Equally advanced would be Doppler's Here One, which promises to offer Bluetooth music streaming, as well as the ability to remix the sound one hears at a concert to your preference.

Another feature being developed for Here One is real-time language translation—a feat, which if accomplished, would bar you forevermore from uttering, “It's Greek to me.”

Interestingly, Doppler is not the only earbud company working on on-the-fly language translation. “A startup called Pilot ran a campaign for an earbud capable of real-time translation, which raised over $3 million,” Hunn said.

“As with all successful crowdfunded campaigns, it fired the starting pistol for others to say they could do it better,” Hunn said. He also noted the recent crowdfunded smart earbud, SOUND, which promises sleep monitoring features, over 12 hours of battery life, and skin-sensitive materials.


Tractica's Kaul has a different take on the direction of the industry: “The future of smart earbuds is closely linked with voice-enabled personal assistants. Amazon's Alexa has already shown us how voice can be a powerful interface to interact with web applications and the Internet of things.”

Specifically, Kaul says consumers should look for “a blend of voice and touch, with earbuds becoming a complementary interface with which you can give commands, do your email, get news updates, perform search, get directions,” and handle other tasks.

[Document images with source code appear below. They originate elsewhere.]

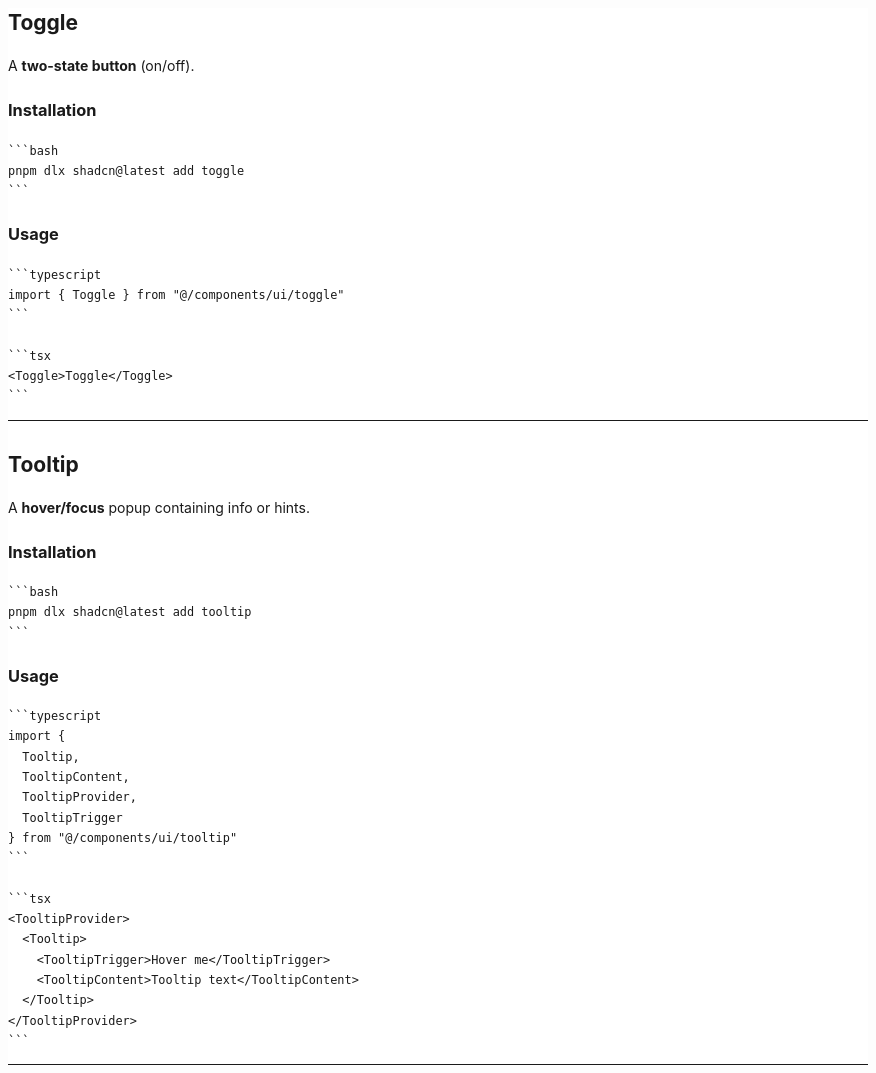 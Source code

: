 
## Toggle

A **two-state button** (on/off).

### Installation

    ```bash
    pnpm dlx shadcn@latest add toggle
    ```

### Usage

    ```typescript
    import { Toggle } from "@/components/ui/toggle"
    ```

    ```tsx
    <Toggle>Toggle</Toggle>
    ```

---

## Tooltip

A **hover/focus** popup containing info or hints.

### Installation

    ```bash
    pnpm dlx shadcn@latest add tooltip
    ```

### Usage

    ```typescript
    import {
      Tooltip,
      TooltipContent,
      TooltipProvider,
      TooltipTrigger
    } from "@/components/ui/tooltip"
    ```

    ```tsx
    <TooltipProvider>
      <Tooltip>
        <TooltipTrigger>Hover me</TooltipTrigger>
        <TooltipContent>Tooltip text</TooltipContent>
      </Tooltip>
    </TooltipProvider>
    ```

--- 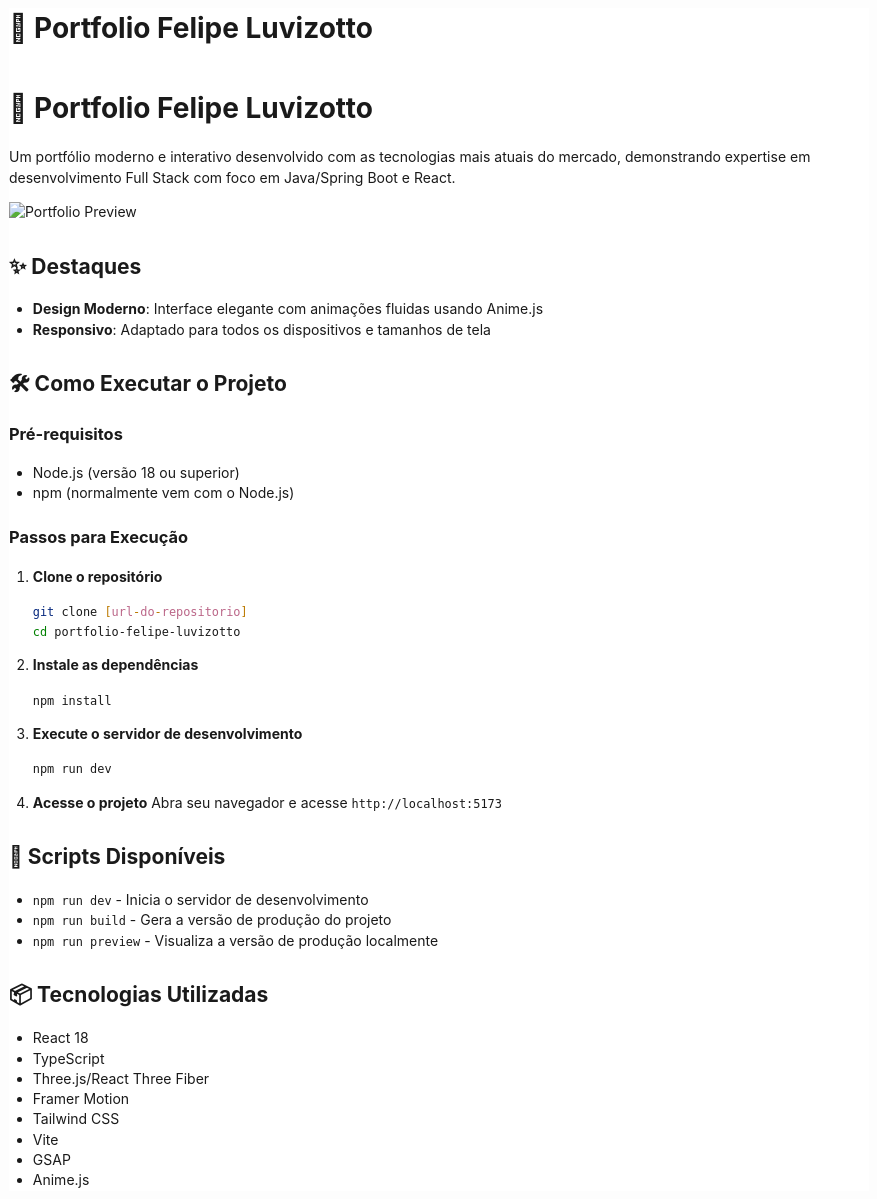 # 🚀 Portfolio Felipe Luvizotto
# 🚀 Portfolio Felipe Luvizotto

Um portfólio moderno e interativo desenvolvido com as tecnologias mais atuais do mercado, demonstrando expertise em desenvolvimento Full Stack com foco em Java/Spring Boot e React.

![Portfolio Preview](./preview.png)

## ✨ Destaques

- **Design Moderno**: Interface elegante com animações fluidas usando Anime.js
- **Responsivo**: Adaptado para todos os dispositivos e tamanhos de tela

## 🛠️ Como Executar o Projeto

### Pré-requisitos

- Node.js (versão 18 ou superior)
- npm (normalmente vem com o Node.js)

### Passos para Execução

1. **Clone o repositório**
   ```bash
   git clone [url-do-repositorio]
   cd portfolio-felipe-luvizotto
   ```

2. **Instale as dependências**
   ```bash
   npm install
   ```

3. **Execute o servidor de desenvolvimento**
   ```bash
   npm run dev
   ```

4. **Acesse o projeto**
   Abra seu navegador e acesse `http://localhost:5173`

## 🔧 Scripts Disponíveis

- `npm run dev` - Inicia o servidor de desenvolvimento
- `npm run build` - Gera a versão de produção do projeto
- `npm run preview` - Visualiza a versão de produção localmente

## 📦 Tecnologias Utilizadas

- React 18
- TypeScript
- Three.js/React Three Fiber
- Framer Motion
- Tailwind CSS
- Vite
- GSAP
- Anime.js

Kaul also predicted many smart earbuds could have cellular connectivity in two or three years, “which will make them ideal companions for fitness or other activities—like going for a night out and leaving your phone behind.

“There could also be combinations of smart watches with cellular connectivity that connect to a smart earphone to enhance its capabilities,” he added. “AirPods plus the Apple Watch is where this could possibly end up.”

“For the next few years, earbuds can probably best be described as an experiment–but one which, if it attracts users, could balloon,” said Hunn. “If one manufacturer gets it right, they could eat into the headphone market.”